### [TASK INSTRUCTIONS]
Pictures excluded, please retype exactly the lines from the start of the data through the line that contains "206.00 | 26-OCT-2023 |", both ends kept, and nothing beyond them.

[Document images with source code]
::::::::::

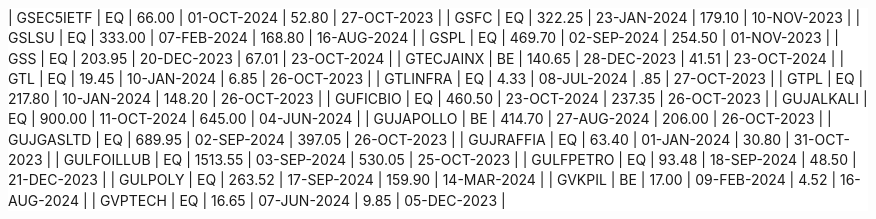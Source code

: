 | GSEC5IETF | EQ | 66.00 | 01-OCT-2024 | 52.80 | 27-OCT-2023 |
| GSFC | EQ | 322.25 | 23-JAN-2024 | 179.10 | 10-NOV-2023 |
| GSLSU | EQ | 333.00 | 07-FEB-2024 | 168.80 | 16-AUG-2024 |
| GSPL | EQ | 469.70 | 02-SEP-2024 | 254.50 | 01-NOV-2023 |
| GSS | EQ | 203.95 | 20-DEC-2023 | 67.01 | 23-OCT-2024 |
| GTECJAINX | BE | 140.65 | 28-DEC-2023 | 41.51 | 23-OCT-2024 |
| GTL | EQ | 19.45 | 10-JAN-2024 | 6.85 | 26-OCT-2023 |
| GTLINFRA | EQ | 4.33 | 08-JUL-2024 | .85 | 27-OCT-2023 |
| GTPL | EQ | 217.80 | 10-JAN-2024 | 148.20 | 26-OCT-2023 |
| GUFICBIO | EQ | 460.50 | 23-OCT-2024 | 237.35 | 26-OCT-2023 |
| GUJALKALI | EQ | 900.00 | 11-OCT-2024 | 645.00 | 04-JUN-2024 |
| GUJAPOLLO | BE | 414.70 | 27-AUG-2024 | 206.00 | 26-OCT-2023 |
| GUJGASLTD | EQ | 689.95 | 02-SEP-2024 | 397.05 | 26-OCT-2023 |
| GUJRAFFIA | EQ | 63.40 | 01-JAN-2024 | 30.80 | 31-OCT-2023 |
| GULFOILLUB | EQ | 1513.55 | 03-SEP-2024 | 530.05 | 25-OCT-2023 |
| GULFPETRO | EQ | 93.48 | 18-SEP-2024 | 48.50 | 21-DEC-2023 |
| GULPOLY | EQ | 263.52 | 17-SEP-2024 | 159.90 | 14-MAR-2024 |
| GVKPIL | BE | 17.00 | 09-FEB-2024 | 4.52 | 16-AUG-2024 |
| GVPTECH | EQ | 16.65 | 07-JUN-2024 | 9.85 | 05-DEC-2023 |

::::::::::

### [THE ANSWER]
Source code

: | GSEC5IETF | EQ | 66.00 | 01-OCT-2024 | 52.80 | 27-OCT-2023 |
| GSFC | EQ | 322.25 | 23-JAN-2024 | 179.10 | 10-NOV-2023 |
| GSLSU | EQ | 333.00 | 07-FEB-2024 | 168.80 | 16-AUG-2024 |
| GSPL | EQ | 469.70 | 02-SEP-2024 | 254.50 | 01-NOV-2023 |
| GSS | EQ | 203.95 | 20-DEC-2023 | 67.01 | 23-OCT-2024 |
| GTECJAINX | BE | 140.65 | 28-DEC-2023 | 41.51 | 23-OCT-2024 |
| GTL | EQ | 19.45 | 10-JAN-2024 | 6.85 | 26-OCT-2023 |
| GTLINFRA | EQ | 4.33 | 08-JUL-2024 | .85 | 27-OCT-2023 |
| GTPL | EQ | 217.80 | 10-JAN-2024 | 148.20 | 26-OCT-2023 |
| GUFICBIO | EQ | 460.50 | 23-OCT-2024 | 237.35 | 26-OCT-2023 |
| GUJALKALI | EQ | 900.00 | 11-OCT-2024 | 645.00 | 04-JUN-2024 |
| GUJAPOLLO | BE | 414.70 | 27-AUG-2024 | 206.00 | 26-OCT-2023 |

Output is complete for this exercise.